Example 1: There are arrays 5,-1,-6, 8, 2
When the max1=10,max2=15 is obtained, the larger max2 is taken as the result.
Example 2: There are arrays-6, 8, 1, 6, 1
When the max1=15,max2=14 is obtained, the larger max1 is taken as the result.

Second, the program code

 PackageCom.minirisoft;ImportJava.util.*; Public classMaxarray { Public Static voidMain (string[] args) {intNum,i; intSum=0; intMax; Scanner Cin=NewScanner (system.in); System.out.print ("Please enter the length of the array:"); Num=Cin.nextint (); intarray[]=New int[num]; intMax1=array[0]; intMin=array[0];  for(i=0;i<num;i++) {Array[i]=Cin.nextint (); }         for(i=0;i<num;i++)        {             if(sum<=0) {sum=Array[i]; }             Else{sum=sum+Array[i]; }             if(sum>max1) {Max1=sum; }} System.out.println ("Maximum value of the first case:" +max1);  for(i=0;i<num;i++)        {             if(sum>=0) {sum=Array[i]; }             Else{sum=sum+Array[i]; }             if(sum<min) {min=sum; }        }        intSum1=0;  for(i=0;i<num;i++) {sum1=sum1+Array[i]; }        intMax2=sum1-min; System.out.println ("Maximum value of the second case:" +max2); if(max1>max2) {Max=Max1; }        Else{Max=Max2; } System.out.println ("The maximum number of sub-arrays and is:" +max); }}

Third, the procedure

Iv.
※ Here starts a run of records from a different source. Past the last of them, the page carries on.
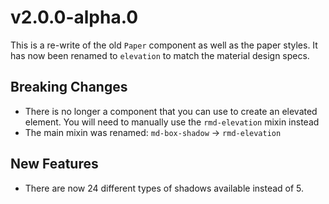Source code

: # v2.0.0-alpha.0

This is a re-write of the old `Paper` component as well as the paper styles. It
has now been renamed to `elevation` to match the material design specs.

## Breaking Changes

- There is no longer a component that you can use to create an elevated element.
  You will need to manually use the `rmd-elevation` mixin instead
- The main mixin was renamed: `md-box-shadow` -> `rmd-elevation`

## New Features

- There are now 24 different types of shadows available instead of 5.
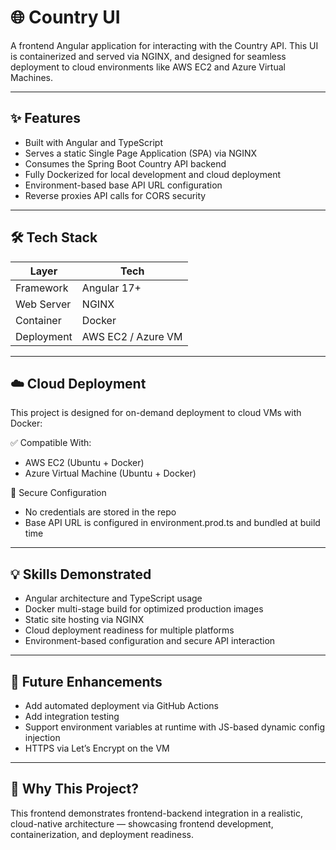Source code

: # 🌐 Country UI

A frontend Angular application for interacting with the Country API. This UI is containerized and served via NGINX, and designed for seamless deployment to cloud environments like AWS EC2 and Azure Virtual Machines.

---

## ✨ Features

- Built with Angular and TypeScript
- Serves a static Single Page Application (SPA) via NGINX
- Consumes the Spring Boot Country API backend
- Fully Dockerized for local development and cloud deployment
- Environment-based base API URL configuration
- Reverse proxies API calls for CORS security

---

## 🛠️ Tech Stack

| Layer      | Tech               |
|------------|--------------------|
| Framework  | Angular 17+        |
| Web Server | NGINX              |
| Container  | Docker             |
| Deployment | AWS EC2 / Azure VM |

---

## ☁️ Cloud Deployment

This project is designed for on-demand deployment to cloud VMs with Docker:

✅ Compatible With:

- AWS EC2 (Ubuntu + Docker)
- Azure Virtual Machine (Ubuntu + Docker)

🔐 Secure Configuration

- No credentials are stored in the repo
- Base API URL is configured in environment.prod.ts and bundled at build time

--- 

## 💡 Skills Demonstrated

- Angular architecture and TypeScript usage
- Docker multi-stage build for optimized production images
- Static site hosting via NGINX
- Cloud deployment readiness for multiple platforms
- Environment-based configuration and secure API interaction

---

## 🔭 Future Enhancements

- Add automated deployment via GitHub Actions
- Add integration testing
- Support environment variables at runtime with JS-based dynamic config injection
- HTTPS via Let’s Encrypt on the VM

---

## 🧠 Why This Project?

This frontend demonstrates frontend-backend integration in a realistic, cloud-native
architecture — showcasing frontend development, containerization, and deployment readiness.
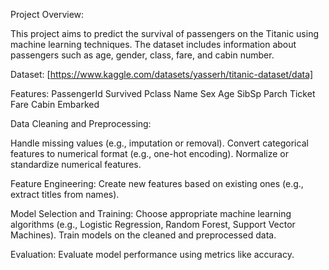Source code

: Project Overview:

This project aims to predict the survival of passengers on the Titanic using machine learning techniques. The dataset includes information about passengers such as age, gender, class, fare, and cabin number.   

Dataset: [https://www.kaggle.com/datasets/yasserh/titanic-dataset/data]

Features:
PassengerId
Survived
Pclass
Name
Sex
Age
SibSp
Parch
Ticket
Fare
Cabin
Embarked

Data Cleaning and Preprocessing:

Handle missing values (e.g., imputation or removal).
Convert categorical features to numerical format (e.g., one-hot encoding).
Normalize or standardize numerical features.

Feature Engineering:
Create new features based on existing ones (e.g., extract titles from names).

Model Selection and Training:
Choose appropriate machine learning algorithms (e.g., Logistic Regression, Random Forest, Support Vector Machines).
Train models on the cleaned and preprocessed data.

Evaluation:
Evaluate model performance using metrics like accuracy.

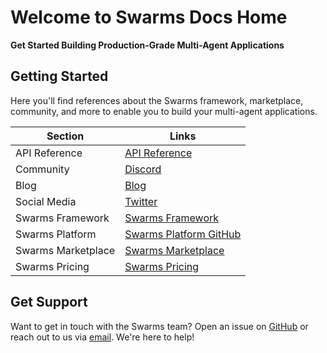 # Welcome to Swarms Docs Home

**Get Started Building Production-Grade Multi-Agent Applications**

## Getting Started

Here you'll find references about the Swarms framework, marketplace, community, and more to enable you to build your multi-agent applications.

| Section              | Links                                                                                      |
|----------------------|--------------------------------------------------------------------------------------------|
| API Reference        | [API Reference](/api-reference)                                                            |
| Community            | [Discord](https://discord.com/servers/agora-999382051935506503)                            |
| Blog                 | [Blog](https://medium.com/@kyeg)                                                           |
| Social Media         | [Twitter](https://x.com/swarms_corp)                                                       |
| Swarms Framework     | [Swarms Framework](https://github.com/kyegomez/swarms)                                      |
| Swarms Platform      | [Swarms Platform GitHub](https://github.com/kyegomez/swarms-platform)                      |
| Swarms Marketplace   | [Swarms Marketplace](https://swarms.world)                                                 |
| Swarms Pricing       | [Swarms Pricing](https://swarms.world/pricing)                                             |

## Get Support

Want to get in touch with the Swarms team? Open an issue on [GitHub](https://github.com/kyegomez/swarms/issues/new) or reach out to us via [email](mailto:kye@swarms.world). We're here to help!
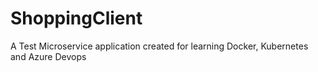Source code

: # ShoppingClient
A Test Microservice application created for learning Docker, Kubernetes and Azure Devops
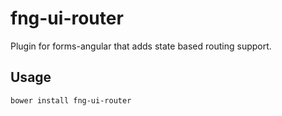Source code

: # fng-ui-router

Plugin for forms-angular that adds state based routing support.

## Usage

    bower install fng-ui-router
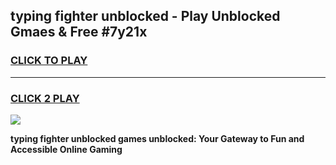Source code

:
## typing fighter unblocked - Play Unblocked Gmaes & Free #7y21x
<h3>
<a href="https://news.freeplayer.one?title=typing_fighter_unblocked&ref=24F">CLICK TO PLAY</a></h3>
<hr>

<h3>
<a href="https://news.freeplayer.one?title=typing_fighter_unblocked&ref=24F">CLICK 2 PLAY</a>
  
</h3>

<a href="https://news.freeplayer.one?title=typing_fighter_unblocked&ref=24F/"><img src="https://clearcache.store/games.png"></a>


**typing fighter unblocked games unblocked: Your Gateway to Fun and Accessible Online Gaming**
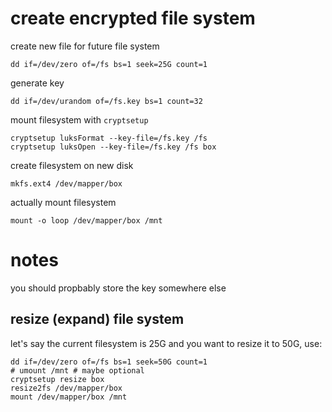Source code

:# create encrypted file system

create new file for future file system

	dd if=/dev/zero of=/fs bs=1 seek=25G count=1

generate key

	dd if=/dev/urandom of=/fs.key bs=1 count=32
	
mount filesystem with `cryptsetup`

	cryptsetup luksFormat --key-file=/fs.key /fs
	cryptsetup luksOpen --key-file=/fs.key /fs box

create filesystem on new disk

	mkfs.ext4 /dev/mapper/box
	
actually mount filesystem

	mount -o loop /dev/mapper/box /mnt

# notes
you should propbably store the key somewhere else

## resize (expand) file system
let's say the current filesystem is 25G and you want to resize it to 50G, use:

	dd if=/dev/zero of=/fs bs=1 seek=50G count=1
	# umount /mnt # maybe optional
	cryptsetup resize box
	resize2fs /dev/mapper/box
	mount /dev/mapper/box /mnt
	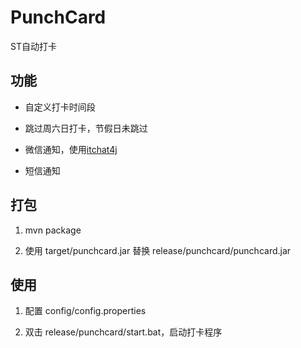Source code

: # PunchCard

ST自动打卡

## 功能

- 自定义打卡时间段

- 跳过周六日打卡，节假日未跳过

- 微信通知，使用[itchat4j](https://github.com/yaphone/itchat4j)

- 短信通知

## 打包

1. mvn package

2. 使用 target/punchcard.jar 替换 release/punchcard/punchcard.jar

## 使用

1. 配置 config/config.properties

2. 双击 release/punchcard/start.bat，启动打卡程序
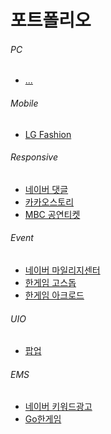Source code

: # 포트폴리오
###### PC
- [...](README.md)

###### Mobile
- [LG Fashion](LG_Fashion(Mobile))

###### Responsive
- [네이버 댓글](네이버_댓글(Rsponsive)/README.md)
- [카카오스토리](카카오스토리(Rsponsive)/README.md)
- [MBC 공연티켓](MBC_공연티켓(Rsponsive)/README.md)

###### Event
- [네이버 마일리지센터](네이버_마일리지센터(Event)/README.md)
- [한게임 고스돕](한게임_고스돕(Event)/README.md)
- [한게임 아크로드](한게임_아크로드(Event)/README.md)

###### UIO
- [팝업](팝업(UIO)/READEME.md)

###### EMS
- [네이버 키워드광고](네이버_키워드광고(EMS)/README.md)
- [Go한게임](Go한게임(EMS)/README.md)
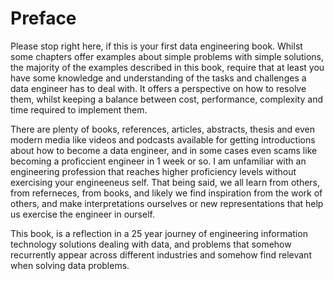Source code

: # Preface

Please stop right here, if this is your first data engineering book. Whilst some chapters offer examples about simple problems with simple solutions, the majority of the examples described in this book, require that at least you have some knowledge and understanding of the tasks and challenges a data engineer has to deal with. It offers a perspective on how to resolve them, whilst keeping a balance between cost, performance, complexity and time required to implement them.

There are plenty of books, references, articles, abstracts, thesis and even modern media like videos and podcasts available for getting introductions about how to become a data engineer, and in some cases even scams like becoming a proficcient engineer in 1 week or so. I am unfamiliar with an engineering profession that reaches higher proficiency levels without exercising your engineeneus self. That being said, we all learn from others, from referneces, from books, and likely we find inspiration from the work of others, and make interpretations ourselves or new representations that help us exercise the engineer in ourself.

This book, is a reflection in a 25 year journey of engineering information technology solutions dealing with data, and problems that somehow recurrently appear across different industries and somehow find relevant when solving data problems.

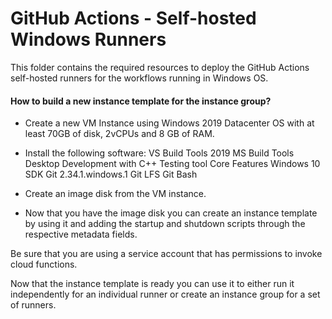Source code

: <!--
    Licensed to the Apache Software Foundation (ASF) under one
    or more contributor license agreements.  See the NOTICE file
    distributed with this work for additional information
    regarding copyright ownership.  The ASF licenses this file
    to you under the Apache License, Version 2.0 (the
    "License"); you may not use this file except in compliance
    with the License.  You may obtain a copy of the License at

      http://www.apache.org/licenses/LICENSE-2.0

    Unless required by applicable law or agreed to in writing, software
    distributed under the License is distributed on an "AS IS" BASIS,
    WITHOUT WARRANTIES OR CONDITIONS OF ANY KIND, either express or implied.
    See the License for the specific language governing permissions and
    limitations under the License.
-->

# GitHub Actions - Self-hosted Windows Runners

This folder contains the required resources to deploy the GitHub Actions self-hosted runners for the workflows running in Windows OS.

#### How to build a new instance template for the instance group?

* Create a new VM Instance using Windows 2019 Datacenter OS with at least 70GB of disk, 2vCPUs and 8 GB of RAM.

* Install the following software:
    VS Build Tools 2019
    MS Build Tools
    Desktop Development with C++
    Testing tool Core Features
    Windows 10 SDK
    Git 2.34.1.windows.1
    Git LFS
    Git Bash

* Create an image disk from the VM instance.

* Now that you have the image disk you can create an instance template by using it and adding the startup and shutdown scripts through the respective metadata fields.

Be sure that you are using a service account that has permissions to invoke cloud functions.

Now that the instance template is ready you can use it to either run it independently for an individual runner or create an instance group for a set of runners.











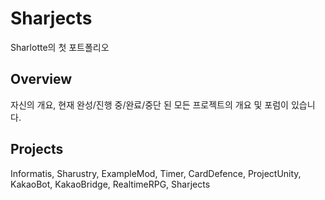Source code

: # Sharjects
Sharlotte의 첫 포트폴리오

## Overview
자신의 개요, 현재 완성/진행 중/완료/중단 된 모든 프로젝트의 개요 및 포럼이 있습니다.

## Projects
Informatis, Sharustry, ExampleMod, Timer, CardDefence, ProjectUnity, KakaoBot, KakaoBridge, RealtimeRPG, Sharjects
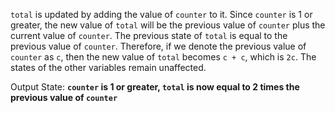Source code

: `total` is updated by adding the value of `counter` to it. Since `counter` is 1 or greater, the new value of `total` will be the previous value of `counter` plus the current value of `counter`. The previous state of `total` is equal to the previous value of `counter`. Therefore, if we denote the previous value of `counter` as `c`, then the new value of `total` becomes `c + c`, which is `2c`. The states of the other variables remain unaffected.

Output State: **`counter` is 1 or greater, `total` is now equal to 2 times the previous value of `counter`**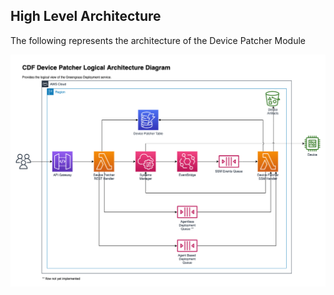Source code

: ## High Level Architecture

The following represents the architecture of the Device Patcher Module

![screenshot](../docs/images/device-patcher-hla.png)

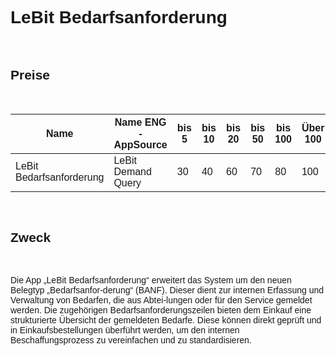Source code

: <style>
body {
    font-family: "Century Gothic", "CenturyGothic", "AppleGothic", sans-serif;
}

@media print {
    body {
        -webkit-hyphens: auto;
        -moz-hyphens: auto;
        -ms-hyphens: auto;
    }
}
</style>

# LeBit Bedarfsanforderung

<br>

## Preise

<br>

| Name                                | Name ENG -AppSource                   | bis 5 | bis 10 | bis 20 | bis 50 | bis 100 | Über 100 |
|-------------------------------------|---------------------------------------|-------|--------|--------|--------|---------|----------|
| LeBit Bedarfsanforderung                          | LeBit Demand Query                           | 30   | 40    | 60    | 70    | 80     | 100      |

<br>

## Zweck

<br>

Die App „LeBit Bedarfsanforderung“ erweitert das System um den neuen Belegtyp „Bedarfsanfor-derung“ (BANF). Dieser dient zur internen Erfassung und Verwaltung von Bedarfen, die aus Abtei-lungen oder für den Service gemeldet werden.
Die zugehörigen Bedarfsanforderungszeilen bieten dem Einkauf eine strukturierte Übersicht der gemeldeten Bedarfe. Diese können direkt geprüft und in Einkaufsbestellungen überführt werden, um den internen Beschaffungsprozess zu vereinfachen und zu standardisieren.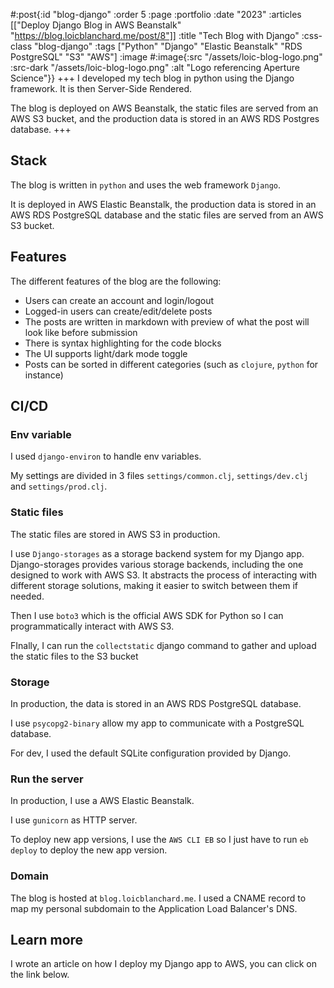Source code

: #:post{:id "blog-django"
       :order 5
       :page :portfolio
       :date "2023"
       :articles [["Deploy Django Blog in AWS Beanstalk" "https://blog.loicblanchard.me/post/8"]]
       :title "Tech Blog with Django"
       :css-class "blog-django"
       :tags ["Python" "Django" "Elastic Beanstalk" "RDS PostgreSQL" "S3" "AWS"]
       :image #:image{:src "/assets/loic-blog-logo.png"
                             :src-dark "/assets/loic-blog-logo.png"
                             :alt "Logo referencing Aperture Science"}}
+++
I developed my tech blog in python using the Django framework. It is then Server-Side Rendered.

The blog is deployed on AWS Beanstalk, the static files are served from an AWS S3 bucket, and the production data is stored in an AWS RDS Postgres database.
+++
## Stack

The blog is written in `python` and uses the web framework `Django`.

It is deployed in AWS Elastic Beanstalk, the production data is stored in an AWS RDS PostgreSQL database and the static files are served from an AWS S3 bucket.

## Features

The different features of the blog are the following:
- Users can create an account and login/logout
- Logged-in users can create/edit/delete posts
- The posts are written in markdown with preview of what the post will look like before submission
- There is syntax highlighting for the code blocks
- The UI supports light/dark mode toggle
- Posts can be sorted in different categories (such as `clojure`, `python` for instance)

## CI/CD

### Env variable

I used `django-environ` to handle env variables.

My settings are divided in 3 files `settings/common.clj`, `settings/dev.clj` and `settings/prod.clj`.

### Static files

The static files are stored in AWS S3 in production.

I use `Django-storages` as a storage backend system for my Django app. Django-storages provides various storage backends, including the one designed to work with AWS S3. It abstracts the process of interacting with different storage solutions, making it easier to switch between them if needed.

Then I use `boto3` which is the official AWS SDK for Python so I can programmatically interact with AWS S3.

FInally, I can run the `collectstatic` django command to gather and upload the static files to the S3 bucket

### Storage

In production, the data is stored in an AWS RDS PostgreSQL database.

I use `psycopg2-binary` allow my app to communicate with a PostgreSQL database.

For dev, I used the default SQLite configuration provided by Django.

### Run the server

In production, I use a AWS Elastic Beanstalk.

I use `gunicorn` as HTTP server.

To deploy new app versions, I use the `AWS CLI EB` so I just have to run `eb deploy` to deploy the new app version.

### Domain

The blog is hosted at `blog.loicblanchard.me`. I used a CNAME record to map my personal subdomain to the Application Load Balancer's DNS.

## Learn more

I wrote an article on how I deploy my Django app to AWS, you can click on the link below.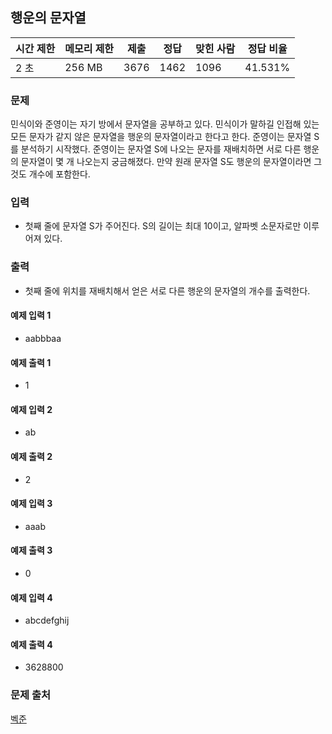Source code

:## 행운의 문자열

|시간 제한|	메모리 제한|	제출|	정답|	맞힌 사람|	정답 비율|
|---|---|---|---|---|---|
|2 초|	256 MB|	3676|	1462|	1096|	41.531%|

### 문제
민식이와 준영이는 자기 방에서 문자열을 공부하고 있다. 민식이가 말하길 인접해 있는 모든 문자가 같지 않은 문자열을 행운의 문자열이라고 한다고 한다. 준영이는 문자열 S를 분석하기 시작했다. 준영이는 문자열 S에 나오는 문자를 재배치하면 서로 다른 행운의 문자열이 몇 개 나오는지 궁금해졌다. 만약 원래 문자열 S도 행운의 문자열이라면 그것도 개수에 포함한다.

### 입력
- 첫째 줄에 문자열 S가 주어진다. S의 길이는 최대 10이고, 알파벳 소문자로만 이루어져 있다.

### 출력
- 첫째 줄에 위치를 재배치해서 얻은 서로 다른 행운의 문자열의 개수를 출력한다.

#### 예제 입력 1
- aabbbaa
#### 예제 출력 1
- 1
#### 예제 입력 2
- ab
#### 예제 출력 2
- 2
#### 예제 입력 3
- aaab
#### 예제 출력 3
- 0
#### 예제 입력 4
- abcdefghij
#### 예제 출력 4
- 3628800

### 문제 출처
[벡준](https://www.acmicpc.net/problem/1342)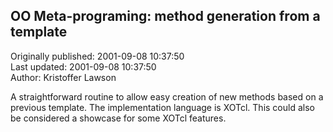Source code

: ## OO Meta-programing: method generation from a template  
Originally published: 2001-09-08 10:37:50  
Last updated: 2001-09-08 10:37:50  
Author: Kristoffer Lawson  
  
A straightforward routine to allow easy creation of new methods based on
a previous template. The implementation language is XOTcl. This could also
be considered a showcase for some XOTcl features.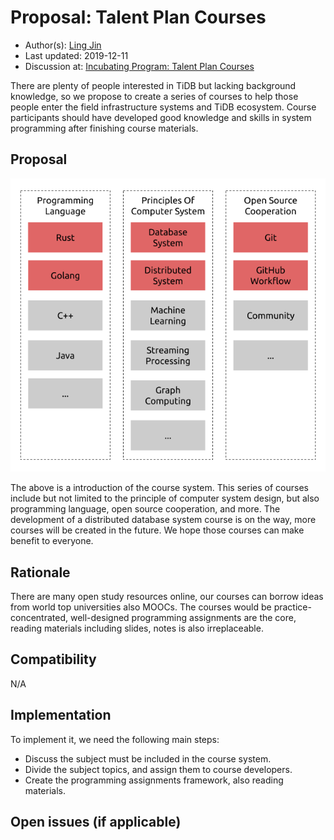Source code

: # Proposal: Talent Plan Courses

- Author(s): [Ling Jin](https://github.com/JinLingChristoher)
- Last updated: 2019-12-11
- Discussion at: [Incubating Program: Talent Plan Courses](https://github.com/pingcap/community/issues/130)


There are plenty of people interested in TiDB but lacking background knowledge, so we propose to create a series of courses to help those people enter the field infrastructure systems and TiDB ecosystem. Course participants should have developed good knowledge and skills in system programming after finishing course materials.

## Proposal

![course map](./course-ex.png)

The above is a introduction of the course system. This series of courses include but not limited to the principle of computer system design, but also programming language, open source cooperation, and more. The development of a distributed database system course is on the way, more courses will be created in the future. We hope those courses can make benefit to everyone.

## Rationale

There are many open study resources online, our courses can borrow ideas from world top universities also MOOCs. The courses would be practice-concentrated, well-designed programming assignments are the core, reading materials including slides, notes is also irreplaceable.

## Compatibility

N/A

## Implementation

To implement it, we need the following main steps:

- Discuss the subject must be included in the course system.
- Divide the subject topics, and assign them to course developers.
- Create the programming assignments framework, also reading materials.

## Open issues (if applicable)
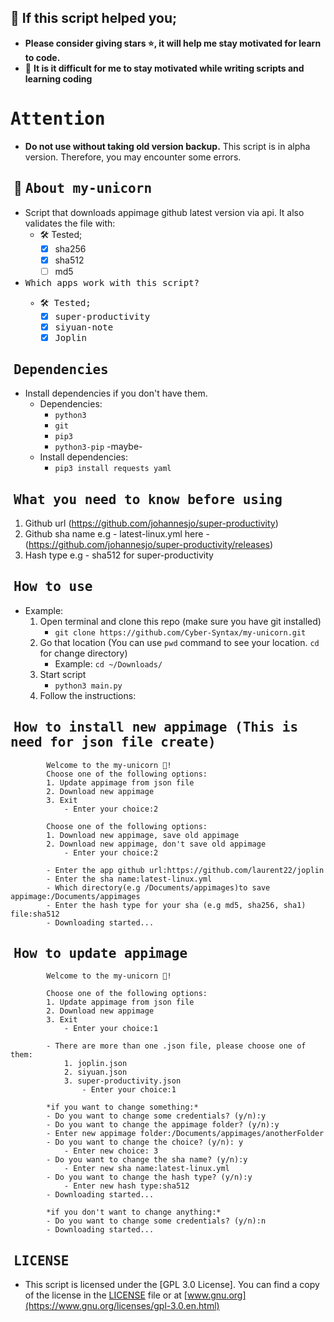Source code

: ## 🙏 If this script helped you;
- **Please consider giving stars ⭐, it will help me stay motivated for learn to code.** 
- 🤯 **It is it difficult for me to stay motivated while writing scripts and learning coding**

# <samp>Attention<samp>
- **Do not use without taking old version backup.** This script is in alpha version. Therefore, you may encounter some errors.


## ‎ 🦄 <samp>About my-unicorn<samp>
- Script that downloads appimage github latest version via api. It also validates the file with:
    - 🛠️ Tested; 
        - [X] sha256
        - [X] sha512
        - [ ] md5 
- <samp>Which apps work with this script?<samp>
    - 🛠️ Tested; 
        - [X] super-productivity
        - [X] siyuan-note
        - [X] Joplin    

## ‎ <samp>Dependencies<samp>
- Install dependencies if you don't have them.
    - Dependencies:
        - `python3`
        - `git`
        - `pip3`
        - `python3-pip` -maybe-
    - Install dependencies:    
        - `pip3 install requests yaml`

## ‎ <samp>What you need to know before using<samp>
1. Github url (https://github.com/johannesjo/super-productivity)
2. Github sha name e.g - latest-linux.yml here - (https://github.com/johannesjo/super-productivity/releases)
3. Hash type e.g - sha512 for super-productivity

## ‎ <samp>How to use<samp>
- Example:
    1. Open terminal and clone this repo (make sure you have git installed)
        - `git clone https://github.com/Cyber-Syntax/my-unicorn.git`
    2. Go that location (You can use `pwd` command to see your location. `cd` for change directory)
        - Example: `cd ~/Downloads/`
    3. Start script   
        - `python3 main.py`
    4. Follow the instructions:
## ‎ <samp>How to install new appimage (This is need for json file create)<samp>
            Welcome to the my-unicorn 🦄!
            Choose one of the following options:
            1. Update appimage from json file
            2. Download new appimage
            3. Exit
                - Enter your choice:2
            
            Choose one of the following options:
            1. Download new appimage, save old appimage
            2. Download new appimage, don't save old appimage
                - Enter your choice:2

            - Enter the app github url:https://github.com/laurent22/joplin
            - Enter the sha name:latest-linux.yml
            - Which directory(e.g /Documents/appimages)to save appimage:/Documents/appimages
            - Enter the hash type for your sha (e.g md5, sha256, sha1) file:sha512
            - Downloading started...      
        
## ‎ <samp>How to update appimage<samp>
            
            Welcome to the my-unicorn 🦄!
            
            Choose one of the following options:
            1. Update appimage from json file
            2. Download new appimage
            3. Exit
                - Enter your choice:1
            
            - There are more than one .json file, please choose one of them:
                1. joplin.json
                2. siyuan.json
                3. super-productivity.json
                    - Enter your choice:1
            
            *if you want to change something:*
            - Do you want to change some credentials? (y/n):y
            - Do you want to change the appimage folder? (y/n):y
            - Enter new appimage folder:/Documents/appimages/anotherFolder
            - Do you want to change the choice? (y/n): y
                - Enter new choice: 3
            - Do you want to change the sha name? (y/n):y
                - Enter new sha name:latest-linux.yml
            - Do you want to change the hash type? (y/n):y
                - Enter new hash type:sha512            
            - Downloading started...
            
            *if you don't want to change anything:*
            - Do you want to change some credentials? (y/n):n
            - Downloading started...


## ‎ <samp>LICENSE<samp>
- This script is licensed under the [GPL 3.0 License].
You can find a copy of the license in the [LICENSE](https://github.com/Cyber-Syntax/my-unicorn/blob/main/LICENSE) file or at [www.gnu.org](https://www.gnu.org/licenses/gpl-3.0.en.html)
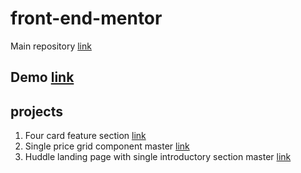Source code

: # front-end-mentor
Main repository [link](https://github.com/Kphagava/Front-end-mentor)

## Demo [link](https://kphagava.github.io/Front-end-mentor/)

## projects
1. Four card feature section [link](https://kphagava.github.io/Front-end-mentor/four-cards/)
2. Single price grid component master [link](https://kphagava.github.io/Front-end-mentor/single-price-grid-component-master/)
3. Huddle landing page with single introductory section master [link](https://kphagava.github.io/Front-end-mentor/huddle-landing-page-with-single-introductory-section-master/)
Experience

Regarding the design idea, we in the class discussion the idea and the classmate thought also is similar, is simply seeks the maximal subarray the sum, later we in the writing procedure process, the time complexity does not meet the request, has added one kind of idea, namely asks "sum-smallest subarray and", The sum of the maximum number of words in the two cases is the same as that of the non-circular array, and it is simpler to implement the array of gods and horses.
The return sub-array is not implemented now ...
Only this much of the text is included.